New FCC head must reclaim authority over telecom
Washington Post / Bloomberg As the Federal Communications Commission gets a new chairman, probably this month, the agency faces historic resistance from the companies it is meant to regulate. The giant companies that sell access to the Internet are working on multiple fronts to ensure that no regulator has any real authority over them.
In a hearing last week before the U.S. Circuit Court of Appeals in Washington, a lawyer for Verizon Communications Inc. argued that when the FCC deregulated high-speed Internet access services in 2002, it gave up any authority to require that network access providers not discriminate in the way they provide their transport services to end-users, other networks and content providers such as Netflix and Google.
The next day, AT&T; Inc.’s chief lobbyist said that policy governing competition in Internet access should be set by the Department of Justice and the Federal Trade Commission, not the FCC. And two days later, Jon Leibowitz, the former chairman of the FTC, agreed that privacy concerns should be heard by his former agency. Leibowitz is now a private lawyer working on behalf of AT&T;, Verizon, Comcast Corp., Time Warner Cable Inc. and the trade associations for the wireless and cable industries.
The Senate can finally confirm Tom Wheeler as FCC chairman, now that he has been paired with Republican Michael O’Rielly as a candidate for another seat on the commission.
It’s imperative that Wheeler reclaim the FCC’s authority over telecommunications. Otherwise, Americans may lose the high-quality, reasonably priced and ubiquitous communications capacity that they have enjoyed since electronic communications began. Smart and appropriate regulation would bolster our country’s competitiveness and help unleash the productive potential of the middle class.
Consider the access providers’ claim that antitrust law can be used to manage any threats to innovation or competition in the concentrated market for wired high-speed Internet connection. (Over the past year, 85 percent of new subscriptions went to local cable monopolies, all of which sell content as well as data transport.)
Leibowitz himself pooh-poohed that notion in 2007, when he pointed out that a high-speed Internet access provider “with monopoly power in a local market might use that power to block or degrade some applications or content that compete with applications or content the broadband company itself provides.”
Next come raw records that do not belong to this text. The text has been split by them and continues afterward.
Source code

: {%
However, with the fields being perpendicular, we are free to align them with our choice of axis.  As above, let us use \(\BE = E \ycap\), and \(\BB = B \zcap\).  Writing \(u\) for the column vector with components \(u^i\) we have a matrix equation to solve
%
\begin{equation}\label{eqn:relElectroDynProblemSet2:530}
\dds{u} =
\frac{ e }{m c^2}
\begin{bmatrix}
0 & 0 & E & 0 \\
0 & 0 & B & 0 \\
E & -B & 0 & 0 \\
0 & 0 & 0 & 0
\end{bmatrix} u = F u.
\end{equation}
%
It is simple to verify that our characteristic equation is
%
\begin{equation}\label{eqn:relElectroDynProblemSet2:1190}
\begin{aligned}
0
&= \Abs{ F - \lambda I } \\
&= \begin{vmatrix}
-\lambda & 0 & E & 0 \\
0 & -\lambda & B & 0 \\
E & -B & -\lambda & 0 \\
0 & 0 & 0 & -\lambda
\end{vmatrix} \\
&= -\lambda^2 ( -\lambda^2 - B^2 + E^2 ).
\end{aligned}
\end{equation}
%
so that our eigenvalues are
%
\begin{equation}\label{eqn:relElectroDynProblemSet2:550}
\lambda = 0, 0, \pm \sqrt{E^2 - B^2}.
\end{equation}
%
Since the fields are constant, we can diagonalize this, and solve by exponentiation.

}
Antitrust law, Leibowitz added, “would not prevent such a scheme except after a ‘rule of reason’ analysis” which would be “drawn out, uncertain, and expensive”—leading him to conclude that antitrust law “is not necessarily well-suited to protecting” consumers’ interests.
He was right. By its nature, antitrust law looks backward at specific cases, asking only whether a monopolist in one market is driving competing producers from a second market.
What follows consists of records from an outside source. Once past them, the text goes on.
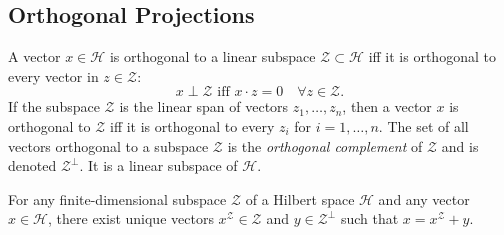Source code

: \documentclass[\topdir/lecture\_notes.tex]{subfiles}
\begin{document}
\subsection{Orthogonal Projections}
A vector \(x \in \mathcal{H}\) is orthogonal to a linear subspace \(\mathcal{Z} \subset \mathcal{H}\) iff it is orthogonal to every vector in \(z \in \mathcal{Z}\):
\begin{equation*}
x \perp \mathcal{Z} \text { iff } x \cdot z=0 \quad \forall z \in \mathcal{Z}. 
\end{equation*}
If the subspace \(\mathcal{Z}\) is the linear span of vectors \(z_{1}, \ldots, z_{n}\), then a vector \(x\) is orthogonal to \(\mathcal{Z}\) iff it is orthogonal to every \(z_{i}\) for \(i=1, \ldots, n\). The set of all vectors orthogonal to a subspace \(\mathcal{Z}\) is the \emph{orthogonal complement} of \(\mathcal{Z}\) and is denoted \(\mathcal{Z}^{\perp}\). It is a linear subspace of \(\mathcal{H}\).
\begin{theorem}\label{thm:orthogonal_projection}
For any finite-dimensional subspace \(\mathcal{Z}\) of a Hilbert space \(\mathcal{H}\) and any vector \(x \in \mathcal{H}\), there exist unique vectors \(x^{\mathcal{Z}} \in \mathcal{Z}\) and \(y \in \mathcal{Z}^{\perp}\) such that \(x=x^{\mathcal{Z}}+y\).
\end{theorem}
\end{document}
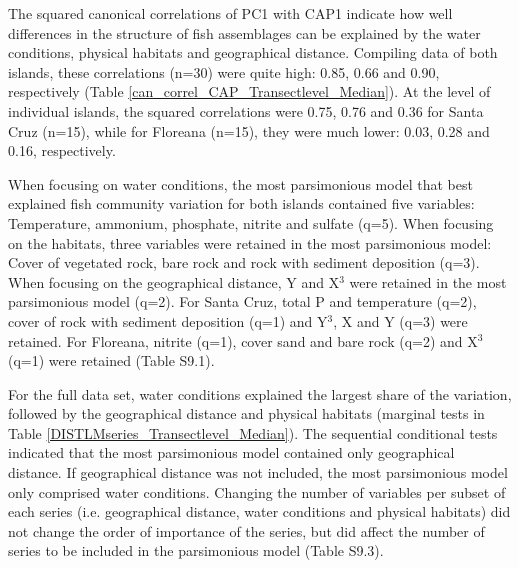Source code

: \FloatBarrier

The squared canonical correlations of PC1 with CAP1 indicate how well differences in the structure of fish assemblages can be explained by the water conditions, physical habitats and geographical distance. Compiling data of both islands, these correlations (n=30) were quite high: 0.85, 0.66 and 0.90, respectively (Table \ref{can_correl_CAP_Transectlevel_Median}). At the level of individual islands, the squared correlations were 0.75, 0.76 and 0.36 for Santa Cruz (n=15), while for Floreana (n=15), they were much lower: 0.03, 0.28 and 0.16, respectively. 

When focusing on water conditions, the most parsimonious model that best explained fish community variation for both islands contained five variables: Temperature, ammonium, phosphate, nitrite and sulfate (q=5). When focusing on the habitats, three variables were retained in the most parsimonious model: Cover of vegetated rock, bare rock and rock with sediment deposition (q=3). When focusing on the geographical distance, Y and X$^{3}$ were retained in the most parsimonious model (q=2). For Santa Cruz, total P and temperature (q=2), cover of rock with sediment deposition (q=1) and Y$^{3}$, X and Y (q=3) were retained. For Floreana, nitrite (q=1), cover sand and bare rock (q=2) and X$^{3}$ (q=1) were retained (Table S9.1).  

For the full data set, water conditions explained the largest share of the variation, followed by the geographical distance and physical habitats (marginal tests in Table \ref{DISTLMseries_Transectlevel_Median}). The sequential conditional tests indicated that the most parsimonious model contained only geographical distance. If geographical distance was not included, the most parsimonious model only comprised water conditions. Changing the number of variables per subset of each series (i.e. geographical distance, water conditions and physical habitats) did not change the order of importance of the series, but did affect the number of series to be included in the parsimonious model (Table S9.3).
In the case of Internet access, however, the existing operators’ rational decisions to favor particular traffic and networks—even if they don’t completely exclude content competitors—cause real economic and social harm. Allowing communications transport companies to act as gatekeepers, choosing winners and losers, keeps the free market from functioning.
The FTC and Justice Department are both law enforcement agencies, not charged with economic regulation or industry management. The FCC, in contrast, enforces a “public interest” standard. It is allowed to consider values such as national economic competitiveness, economic inequality, and private companies’ incentives to provide reasonably priced fiber-optic connections or to connect their networks with others’.
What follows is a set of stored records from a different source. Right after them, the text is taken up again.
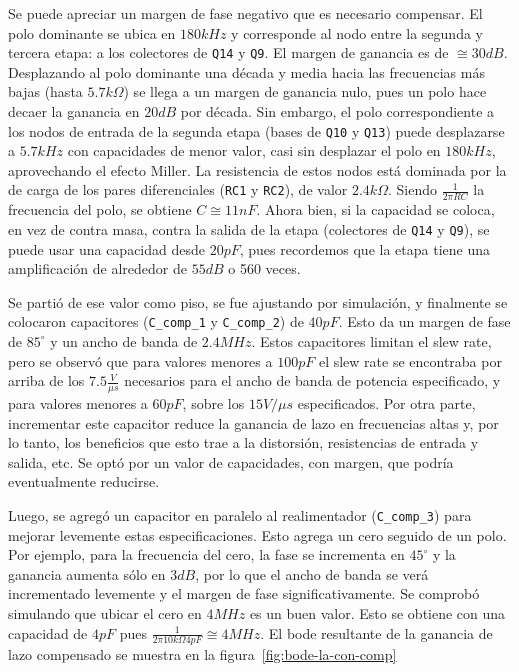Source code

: \documentclass[a4paper,12pt,twoside]{article}
\begin{document}
Se puede apreciar un margen de fase negativo que es necesario compensar. El polo dominante se ubica en $180kHz$ y corresponde al nodo entre la segunda y tercera etapa: a los colectores de \texttt{Q14} y \texttt{Q9}. El margen de ganancia es de $\cong 30dB$. Desplazando al polo dominante una década y media hacia las frecuencias más bajas (hasta $5.7k\Omega$) se llega a un margen de ganancia nulo, pues un polo hace decaer la ganancia en $20dB$ por década. Sin embargo, el polo correspondiente a los nodos de entrada de la segunda etapa (bases de \texttt{Q10} y \texttt{Q13}) puede desplazarse a $5.7kHz$ con capacidades de menor valor, casi sin desplazar el polo en $180kHz$, aprovechando el efecto Miller. 
La resistencia de estos nodos está dominada por la de carga de los pares diferenciales (\texttt{RC1} y \texttt{RC2}), de valor $2.4k\Omega$. Siendo $\frac{1}{2 \pi RC}$ la frecuencia del polo, se obtiene $C\cong 11nF$. Ahora bien, si la capacidad se coloca, en vez de contra masa, contra la salida de la etapa (colectores de \texttt{Q14} y \texttt{Q9}), se puede usar una capacidad desde $20pF$, pues recordemos que la etapa tiene una amplificación de alrededor de $55dB$ o 560 veces. 

Se partió de ese valor como piso, se fue ajustando por simulación, y finalmente se colocaron capacitores (\texttt{C\_comp\_1} y \texttt{C\_comp\_2}) de $40pF$. Esto da un margen de fase de $85^{\circ}$ y un ancho de banda de $2.4MHz$. Estos capacitores limitan el slew rate, pero se observó que para valores menores a $100pF$ el slew rate se encontraba por arriba de los $7.5\frac{V}{\mu s}$ necesarios para el ancho de banda de potencia especificado, y para valores menores a $60pF$, sobre los $15V/\mu s$ especificados. Por otra parte, incrementar este capacitor reduce la ganancia de lazo en frecuencias altas y, por lo tanto, los beneficios que esto trae a la distorsión, resistencias de entrada y salida, etc. Se optó por un valor de capacidades, con margen, que podría eventualmente reducirse.

Luego, se agregó un capacitor en paralelo al realimentador (\texttt{C\_comp\_3}) para mejorar levemente estas especificaciones. Esto agrega un cero seguido de un polo. Por ejemplo, para la frecuencia del cero, la fase se incrementa en $45^{\circ}$ y la ganancia aumenta sólo en $3dB$, por lo que el ancho de banda se verá incrementado levemente y el margen de fase significativamente. Se comprobó simulando que ubicar el cero en $4MHz$ es un buen valor. Esto se obtiene con una capacidad de $4pF$ pues $\frac{1}{2 \pi 10k\Omega 4pF}\cong 4MHz$. El bode resultante de la ganancia de lazo compensado se muestra en la figura~\ref{fig:bode-la-con-comp}
\end{document}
The push to move privacy issues from the FCC to the FTC should be seen for what it is—the thin edge of a wedge designed to pry all authority from the FCC.
The existing network-access providers (mainly, Verizon and AT&T; for wireless and Comcast and Time Warner Cable for wires) just keep repeating their mantra that everything is fine in America. That’s simply not true, as any mayor interested in ensuring reasonably priced fiber connectivity for local businesses can attest.
The United States lacks any plan to upgrade from cable to faster fiber-optic connections, and there is no competition among providers to drive technology upgrades. Nor do the providers have any incentive to treat fairly any interconnecting networks being used by their content-level competitors (again, think of Netflix). Instead, as Verizon’s lawyer told the court last week, they’re planning to exact payments from these networks for the privilege of reaching their subscribers on the equivalent basis as Verizon’s own services.
What’s at stake is more than just how the FCC treats AT&T;, Verizon, Time Warner Cable and Comcast: It’s the country’s competitive future.
It’s encouraging that Democrats and Republicans in the Senate seem willing to come together to approve the new FCC commissioners. Wheeler and the administration must now rise to the regulatory challenges ahead.
Crawford, a professor at the Cardozo School of Law and a fellow at the Roosevelt Institute, is the author of “Captive Audience: The Telecom Industry and Monopoly Power in the New Gilded Age.”